Nebel und stürmisches Wetter – Auf zur "Borkumer Landpartie" (Samstag, 12.09.15)

07:30 Uhr, diesig, Sicht um 200 m, Wind ESE 3-4, 1017 hPa, 12°C: Der Tag beginnt mit Nebel, hier im Hafen ist jedoch noch einigermaßen Sicht. Auf See vor der Küste ist der Nebel deutlich dichter, wir haben nun wieder Ostwind.

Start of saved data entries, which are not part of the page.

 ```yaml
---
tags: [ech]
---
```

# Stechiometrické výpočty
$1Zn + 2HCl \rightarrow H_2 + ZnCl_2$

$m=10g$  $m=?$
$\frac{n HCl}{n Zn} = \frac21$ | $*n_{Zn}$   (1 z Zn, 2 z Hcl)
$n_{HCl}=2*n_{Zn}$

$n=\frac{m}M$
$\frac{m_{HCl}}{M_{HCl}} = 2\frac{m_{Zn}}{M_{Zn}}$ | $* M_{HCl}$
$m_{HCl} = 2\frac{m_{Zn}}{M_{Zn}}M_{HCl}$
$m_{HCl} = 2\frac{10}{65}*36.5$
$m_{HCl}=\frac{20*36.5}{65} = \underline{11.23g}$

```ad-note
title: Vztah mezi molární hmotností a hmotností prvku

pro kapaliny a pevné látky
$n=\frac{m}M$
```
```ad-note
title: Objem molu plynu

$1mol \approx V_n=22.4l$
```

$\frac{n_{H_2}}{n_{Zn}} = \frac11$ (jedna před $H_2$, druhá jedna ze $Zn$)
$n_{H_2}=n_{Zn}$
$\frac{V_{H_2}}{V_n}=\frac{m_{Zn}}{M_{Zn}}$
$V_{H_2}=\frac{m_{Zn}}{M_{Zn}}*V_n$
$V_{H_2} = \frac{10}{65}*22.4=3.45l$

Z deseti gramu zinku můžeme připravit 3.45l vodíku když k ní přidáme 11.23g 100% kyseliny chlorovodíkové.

Unsere Nachbarn an Bord der Noah auf der anderen Seite des Pontons wollten heute eigentlich nach Helgoland. Die Noah ist ein Segler, der unter fachlicher Aufsicht einige Jugendliche mitnimmt, die an Land Problemmenschen sind und einen neuen Halt in der Gemeinschaft einer Schiffsbesatzung finden sollen. Der Ausgang ihrer Reise verspätet sich nun ebenfalls ... 

Die Arche Noah für Problemmenschen ... Vorsicht mit den Leinen ist geboten ... Besucher längsseits ...

Wir müssen einen weiteren Tag warten: Unsere Leinen werden wegen des zunehmenden Windes und dem damit verbundenen Schwell mit Lappen gegen Durchscheuern gesichert. Eine regelmäßige Überprüfung der Leinen muss aber trotzdem stattfinden, da wir keine unangenehme Überraschung erleben wollen. Die Kanten der alten Kriegsschiffpontons sind durch Verwitterung und Bruch ziemlich rau und kratzig geworden.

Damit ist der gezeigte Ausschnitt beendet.